- **YOUR OBJECTIVE**: In the records below, which lines include "follow"? Copy them.
=-=-=-=-=
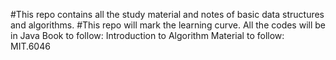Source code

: #This repo contains all the study material and notes of basic data structures and algorithms.
#This repo will mark the learning curve.
All the codes will be in Java
Book to follow: Introduction to Algorithm 
Material to follow: MIT.6046
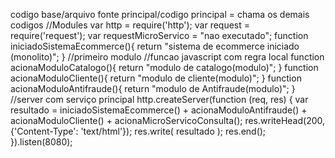 codigo base/arquivo fonte principal/codigo principal = chama os demais codigos
//Modules
var http = require('http');
var request = require('request');
var requestMicroServico = "nao executado";
function iniciadoSistemaEcommerce(){
 return "sistema de ecommerce iniciado (monolito)";
} 
//primeiro modulo
//funcao javascript com regra local
function acionaModuloCatalogo(){
 return "modulo de catalogo(modulo)";
}
function acionaModuloCliente(){
 return "modulo de cliente(modulo)";
}
function acionaModuloAntifraude(){
 return "modulo de Antifraude(modulo)";
}
//server com serviço principal
http.createServer(function (req, res) {
 var resultado = iniciadoSistemaEcommerce() + acionaModuloAntifraude() + acionaModuloCliente() + acionaMicroServicoConsulta();
 res.writeHead(200, {'Content-Type': 'text/html'});
 res.write( resultado );
 res.end();
}).listen(8080);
=-=-=-=-=
- **OUTPUT BELOW**:
Book to follow: Introduction to Algorithm 
Material to follow: MIT.6046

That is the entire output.